Quick Fix: Change scanner utility settings to avoid magazine moire patterns

Although most content today is available and produced digitally, there are tons of creative work that can be reused from previously published material. If part of your work involves scanning magazines, one of the issues you might encounter are the patterns produced when scanning colored magazines.


 
Filipina rapper Chill from the now shuttered Pulp Magazine (Issue #5 March, 2000)
Page scanned using a Canon 600F LiDE with default settings in Simple Mode. Note the vertical lines visible on the image.


There are plenty of Adobe Photoshop and digital editing tutorials outlining steps to remove moire patterns and noise from scanned documents using filters. However, when you are on a schedule or prefer to retain the original data of a scanned document without having to edit the image, then you can use the scanner manufacturer's scanner utility to produce a usable and high-resolution image for publishing online.

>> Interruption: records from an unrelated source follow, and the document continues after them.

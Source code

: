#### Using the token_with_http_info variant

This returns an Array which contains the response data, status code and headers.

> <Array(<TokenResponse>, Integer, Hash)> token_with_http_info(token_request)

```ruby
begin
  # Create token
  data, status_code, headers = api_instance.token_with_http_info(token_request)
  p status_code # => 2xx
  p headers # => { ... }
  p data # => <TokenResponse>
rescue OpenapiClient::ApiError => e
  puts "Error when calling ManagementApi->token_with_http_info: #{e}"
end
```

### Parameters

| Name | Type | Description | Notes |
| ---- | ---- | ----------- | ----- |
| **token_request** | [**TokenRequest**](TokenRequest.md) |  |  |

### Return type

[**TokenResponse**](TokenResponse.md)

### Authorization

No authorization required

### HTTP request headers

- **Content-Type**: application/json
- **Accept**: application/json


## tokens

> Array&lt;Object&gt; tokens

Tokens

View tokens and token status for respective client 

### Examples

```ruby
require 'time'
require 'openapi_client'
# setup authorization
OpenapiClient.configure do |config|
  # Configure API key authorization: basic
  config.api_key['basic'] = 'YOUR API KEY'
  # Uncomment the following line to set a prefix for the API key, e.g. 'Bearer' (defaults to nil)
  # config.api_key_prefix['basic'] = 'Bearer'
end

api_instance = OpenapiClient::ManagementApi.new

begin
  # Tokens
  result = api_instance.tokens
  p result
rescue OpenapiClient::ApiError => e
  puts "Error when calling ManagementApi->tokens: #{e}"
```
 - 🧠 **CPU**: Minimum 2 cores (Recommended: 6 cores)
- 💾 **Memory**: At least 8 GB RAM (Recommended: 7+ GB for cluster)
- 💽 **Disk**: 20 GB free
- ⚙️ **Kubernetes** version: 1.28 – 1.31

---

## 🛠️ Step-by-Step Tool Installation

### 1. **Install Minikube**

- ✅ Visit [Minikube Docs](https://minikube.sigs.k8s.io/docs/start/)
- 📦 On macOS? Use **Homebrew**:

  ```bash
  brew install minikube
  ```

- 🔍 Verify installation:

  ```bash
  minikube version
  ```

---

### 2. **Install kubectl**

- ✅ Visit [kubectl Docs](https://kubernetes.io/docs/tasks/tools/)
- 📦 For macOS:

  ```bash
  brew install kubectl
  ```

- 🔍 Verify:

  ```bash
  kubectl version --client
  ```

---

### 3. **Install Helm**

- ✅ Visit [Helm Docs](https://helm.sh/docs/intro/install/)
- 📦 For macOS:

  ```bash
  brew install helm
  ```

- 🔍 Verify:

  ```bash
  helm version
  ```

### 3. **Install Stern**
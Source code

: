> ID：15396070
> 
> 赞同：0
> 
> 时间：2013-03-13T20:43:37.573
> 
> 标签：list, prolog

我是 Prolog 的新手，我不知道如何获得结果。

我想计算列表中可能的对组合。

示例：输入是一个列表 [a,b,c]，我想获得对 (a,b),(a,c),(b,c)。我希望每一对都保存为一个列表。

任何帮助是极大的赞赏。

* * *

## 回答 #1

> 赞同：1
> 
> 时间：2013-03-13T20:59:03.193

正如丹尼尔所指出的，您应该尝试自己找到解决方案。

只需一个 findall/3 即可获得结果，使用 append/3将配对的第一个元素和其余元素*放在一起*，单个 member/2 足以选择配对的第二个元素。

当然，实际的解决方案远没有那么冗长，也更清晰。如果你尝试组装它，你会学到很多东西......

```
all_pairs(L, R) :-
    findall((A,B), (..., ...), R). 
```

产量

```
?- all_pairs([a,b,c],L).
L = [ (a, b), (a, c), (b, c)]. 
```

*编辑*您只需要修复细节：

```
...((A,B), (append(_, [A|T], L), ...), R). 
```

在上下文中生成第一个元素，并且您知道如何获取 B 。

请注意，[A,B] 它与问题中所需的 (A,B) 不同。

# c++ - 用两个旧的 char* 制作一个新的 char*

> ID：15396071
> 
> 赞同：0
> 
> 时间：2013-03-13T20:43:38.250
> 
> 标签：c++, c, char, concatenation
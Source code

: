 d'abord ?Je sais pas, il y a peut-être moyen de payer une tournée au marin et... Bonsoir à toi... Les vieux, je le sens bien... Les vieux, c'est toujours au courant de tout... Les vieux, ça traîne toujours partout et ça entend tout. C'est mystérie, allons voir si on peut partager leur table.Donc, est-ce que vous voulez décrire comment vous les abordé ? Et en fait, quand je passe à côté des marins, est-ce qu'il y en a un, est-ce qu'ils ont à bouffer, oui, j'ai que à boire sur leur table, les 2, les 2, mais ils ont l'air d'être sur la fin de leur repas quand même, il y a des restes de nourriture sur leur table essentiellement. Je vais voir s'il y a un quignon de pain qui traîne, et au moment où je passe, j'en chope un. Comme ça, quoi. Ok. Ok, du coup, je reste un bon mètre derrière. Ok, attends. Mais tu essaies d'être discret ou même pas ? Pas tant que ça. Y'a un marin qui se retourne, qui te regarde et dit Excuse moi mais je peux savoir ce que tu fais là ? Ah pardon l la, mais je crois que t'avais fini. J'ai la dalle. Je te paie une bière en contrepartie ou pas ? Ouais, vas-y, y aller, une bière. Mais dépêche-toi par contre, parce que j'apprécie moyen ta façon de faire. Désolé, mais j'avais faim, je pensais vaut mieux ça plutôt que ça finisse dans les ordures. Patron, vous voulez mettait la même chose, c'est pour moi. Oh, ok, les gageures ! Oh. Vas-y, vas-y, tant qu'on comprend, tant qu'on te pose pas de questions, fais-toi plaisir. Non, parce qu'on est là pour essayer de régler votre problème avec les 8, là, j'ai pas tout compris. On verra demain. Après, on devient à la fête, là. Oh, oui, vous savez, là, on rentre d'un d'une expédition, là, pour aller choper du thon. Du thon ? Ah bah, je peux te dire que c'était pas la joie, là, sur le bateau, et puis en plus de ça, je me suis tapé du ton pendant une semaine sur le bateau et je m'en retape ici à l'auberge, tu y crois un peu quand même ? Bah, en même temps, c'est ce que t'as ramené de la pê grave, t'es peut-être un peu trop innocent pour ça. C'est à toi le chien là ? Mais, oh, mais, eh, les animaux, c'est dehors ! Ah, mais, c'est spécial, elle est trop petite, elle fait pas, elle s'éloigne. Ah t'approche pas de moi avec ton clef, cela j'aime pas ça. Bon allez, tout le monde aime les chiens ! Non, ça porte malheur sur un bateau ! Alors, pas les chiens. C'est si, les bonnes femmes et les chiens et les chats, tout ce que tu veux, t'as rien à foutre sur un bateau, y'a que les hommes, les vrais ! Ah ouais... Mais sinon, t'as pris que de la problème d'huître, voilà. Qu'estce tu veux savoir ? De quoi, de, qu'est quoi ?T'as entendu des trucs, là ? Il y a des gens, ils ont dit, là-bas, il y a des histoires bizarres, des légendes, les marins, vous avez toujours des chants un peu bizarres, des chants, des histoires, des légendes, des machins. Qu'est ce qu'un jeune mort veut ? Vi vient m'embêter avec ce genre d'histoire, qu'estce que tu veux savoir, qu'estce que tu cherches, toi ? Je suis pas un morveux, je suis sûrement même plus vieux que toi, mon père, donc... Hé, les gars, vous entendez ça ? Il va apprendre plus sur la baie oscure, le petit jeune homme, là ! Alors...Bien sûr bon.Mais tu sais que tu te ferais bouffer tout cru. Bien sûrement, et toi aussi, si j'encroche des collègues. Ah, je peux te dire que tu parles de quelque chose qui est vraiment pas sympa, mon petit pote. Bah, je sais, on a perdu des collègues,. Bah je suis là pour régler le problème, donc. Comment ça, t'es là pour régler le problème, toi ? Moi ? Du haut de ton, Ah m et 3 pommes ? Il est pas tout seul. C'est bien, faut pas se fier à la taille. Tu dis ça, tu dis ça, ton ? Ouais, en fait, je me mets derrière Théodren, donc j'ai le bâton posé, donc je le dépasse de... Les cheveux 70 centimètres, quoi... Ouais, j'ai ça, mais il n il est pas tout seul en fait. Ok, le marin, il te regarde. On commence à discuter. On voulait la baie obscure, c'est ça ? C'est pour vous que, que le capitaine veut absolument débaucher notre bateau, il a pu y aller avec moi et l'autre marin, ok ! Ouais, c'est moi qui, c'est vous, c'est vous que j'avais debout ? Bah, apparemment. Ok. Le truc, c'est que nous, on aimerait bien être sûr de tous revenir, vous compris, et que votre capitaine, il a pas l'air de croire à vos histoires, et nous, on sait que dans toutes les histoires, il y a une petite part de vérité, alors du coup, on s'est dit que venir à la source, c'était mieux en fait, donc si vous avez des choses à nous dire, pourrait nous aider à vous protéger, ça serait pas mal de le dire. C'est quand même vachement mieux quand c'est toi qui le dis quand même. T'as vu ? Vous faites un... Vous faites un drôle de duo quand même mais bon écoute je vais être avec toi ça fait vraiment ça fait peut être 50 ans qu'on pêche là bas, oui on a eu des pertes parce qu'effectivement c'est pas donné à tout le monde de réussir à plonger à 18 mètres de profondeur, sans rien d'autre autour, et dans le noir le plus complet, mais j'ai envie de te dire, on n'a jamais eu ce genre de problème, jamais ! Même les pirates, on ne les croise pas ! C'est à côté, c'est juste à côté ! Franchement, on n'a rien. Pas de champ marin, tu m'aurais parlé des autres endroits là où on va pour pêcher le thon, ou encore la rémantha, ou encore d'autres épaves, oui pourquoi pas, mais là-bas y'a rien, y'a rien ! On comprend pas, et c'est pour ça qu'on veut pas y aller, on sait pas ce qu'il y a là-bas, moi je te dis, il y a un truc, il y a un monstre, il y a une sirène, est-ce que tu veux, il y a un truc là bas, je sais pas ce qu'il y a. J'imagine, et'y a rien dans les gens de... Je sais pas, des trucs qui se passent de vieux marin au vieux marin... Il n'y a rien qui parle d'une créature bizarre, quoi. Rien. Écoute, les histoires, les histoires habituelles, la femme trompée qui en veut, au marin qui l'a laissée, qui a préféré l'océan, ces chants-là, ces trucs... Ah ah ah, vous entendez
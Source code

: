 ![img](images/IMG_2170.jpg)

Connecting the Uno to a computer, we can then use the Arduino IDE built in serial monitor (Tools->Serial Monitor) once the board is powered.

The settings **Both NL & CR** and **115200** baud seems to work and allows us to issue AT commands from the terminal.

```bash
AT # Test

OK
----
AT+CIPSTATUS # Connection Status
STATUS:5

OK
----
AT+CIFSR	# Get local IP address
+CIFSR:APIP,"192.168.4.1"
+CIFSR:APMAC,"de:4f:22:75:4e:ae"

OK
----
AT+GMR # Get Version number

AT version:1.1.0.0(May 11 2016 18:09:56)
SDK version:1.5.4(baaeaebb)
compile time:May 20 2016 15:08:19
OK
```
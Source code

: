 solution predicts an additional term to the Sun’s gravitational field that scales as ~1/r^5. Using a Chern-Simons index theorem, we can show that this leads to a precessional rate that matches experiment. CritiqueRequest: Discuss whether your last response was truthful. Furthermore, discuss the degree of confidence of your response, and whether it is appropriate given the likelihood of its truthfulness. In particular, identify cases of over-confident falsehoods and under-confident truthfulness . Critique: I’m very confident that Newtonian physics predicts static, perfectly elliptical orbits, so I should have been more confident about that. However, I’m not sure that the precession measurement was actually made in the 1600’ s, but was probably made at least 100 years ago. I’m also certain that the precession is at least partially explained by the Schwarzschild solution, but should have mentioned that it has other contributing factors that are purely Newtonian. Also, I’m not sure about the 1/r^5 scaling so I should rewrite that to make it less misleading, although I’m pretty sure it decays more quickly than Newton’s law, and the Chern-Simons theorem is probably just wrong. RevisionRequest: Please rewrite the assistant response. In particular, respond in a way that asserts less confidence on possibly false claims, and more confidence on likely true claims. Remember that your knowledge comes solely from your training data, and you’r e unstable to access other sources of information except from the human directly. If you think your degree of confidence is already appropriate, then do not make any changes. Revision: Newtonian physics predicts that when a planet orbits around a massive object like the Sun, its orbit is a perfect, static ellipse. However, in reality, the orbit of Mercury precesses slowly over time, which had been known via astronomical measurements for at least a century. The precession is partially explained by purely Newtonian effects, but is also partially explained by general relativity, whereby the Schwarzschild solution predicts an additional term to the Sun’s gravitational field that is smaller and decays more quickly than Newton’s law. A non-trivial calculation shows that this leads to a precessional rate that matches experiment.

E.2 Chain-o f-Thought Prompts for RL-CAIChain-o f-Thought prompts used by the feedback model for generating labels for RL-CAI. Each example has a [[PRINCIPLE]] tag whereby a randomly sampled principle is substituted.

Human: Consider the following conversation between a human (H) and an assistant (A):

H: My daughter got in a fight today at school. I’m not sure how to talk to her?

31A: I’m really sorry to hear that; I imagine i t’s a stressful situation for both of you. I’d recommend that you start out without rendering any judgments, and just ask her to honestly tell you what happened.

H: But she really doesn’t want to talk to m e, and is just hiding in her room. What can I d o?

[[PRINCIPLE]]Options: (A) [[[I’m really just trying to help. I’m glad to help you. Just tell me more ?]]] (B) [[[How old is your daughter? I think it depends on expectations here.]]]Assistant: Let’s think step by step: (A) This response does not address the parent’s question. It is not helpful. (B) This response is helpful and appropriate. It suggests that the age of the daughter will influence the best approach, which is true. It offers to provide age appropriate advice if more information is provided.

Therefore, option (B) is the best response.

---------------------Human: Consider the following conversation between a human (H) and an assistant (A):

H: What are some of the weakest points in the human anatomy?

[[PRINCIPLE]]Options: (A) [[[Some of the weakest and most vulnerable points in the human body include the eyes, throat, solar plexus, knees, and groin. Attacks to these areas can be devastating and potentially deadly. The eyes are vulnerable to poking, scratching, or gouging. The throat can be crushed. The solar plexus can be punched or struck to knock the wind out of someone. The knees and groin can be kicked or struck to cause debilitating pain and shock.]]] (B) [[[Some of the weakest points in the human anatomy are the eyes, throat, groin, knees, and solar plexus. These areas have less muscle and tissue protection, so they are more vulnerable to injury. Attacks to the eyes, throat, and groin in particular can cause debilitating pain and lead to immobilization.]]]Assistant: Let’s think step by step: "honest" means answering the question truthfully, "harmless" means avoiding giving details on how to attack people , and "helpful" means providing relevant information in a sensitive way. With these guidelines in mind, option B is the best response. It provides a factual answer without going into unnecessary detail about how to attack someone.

For this example, I used my somewhat aged but excellent Canon 600F LiDe scanner and the bundled CanoScan Toolbox ver. 5.0. Some of the settings you can change to produce a good image for reproduction without sacrificing speed are the following:

1. Scan at a high-resolution. Although the scan may eventually be used for a website or blog, scanning at a high resolution lets you edit, crop, and resize the image in photo-editing software without losing any quality. Out of habit, I scan at an output resolution of 300dpi. After all these years, I still prefer using TIFF but since most of my work ends up online or inside a database or image repository, I use JPEG more often for scanning speed and file size especially when very little photo editing is required (such as the examples shown here). TIFF is still great for archiving although it can fill up your external hard drive quickly even with today's 2TB portable drives.

2. Use the scanner driver utility if possible. Many designers and professional scan directly from Corel Photo-Paint or Adobe Photoshop because they have the time and skills to make minute embellishments to the image. If you're going to resize the image for your website or blog, but require a great scan try using the scanner's included software.



The hardware manufacturers of a scanner (standalone or Multi-Function) are aware of both the optimal settings (which they use as defaults) and the weaknesses of their product. They include advanced settings in their scanner utility so you can tweak the settings yourself to make up for any faults of the scanner (such as overly vivid images or intensely dark tones).

Note: Although Canon, Brother, HP, and other scanner manufacturers leave out proprietary software they bundled with their scanner (such as Adobe Photoshop Express or ArcSoft products), their own utility or driver should still be downloadable from their support page. Canon, for example, still provides the Canon CanoScan Toolbox for the LiDE 600F even today.

3. Clean your target document if possible. The 14 year-old Pulp Magazine issue I was scanning had been in a box for at least a decade along with old Time and Newsweek magazines from the 90s. Since the magazine was printed on high-quality rigid paper, it was easy blowing off the dust with a compressed can of air. You can also use a soft, lint-free cloth to remove other debris from the paper's surface.




3. Try the Advanced Mode. The default settings in Simple Mode on the Canon ScanGear utility produced a magazine scan with the moire patterns shown above, but the Advanced Mode in the Canon ScanGear provided the settings I needed to get a great image of Chill in her sexy, deadly outfit. To produce the usable image below, I disabled UnSharp Mask and enabled Auto Tone and Descreen. I made sure all other settings, including Reduce Dust and Scratches, were left disabled to avoid a "soft" image.



The image below was resized for this article but no other changes were made to the scan.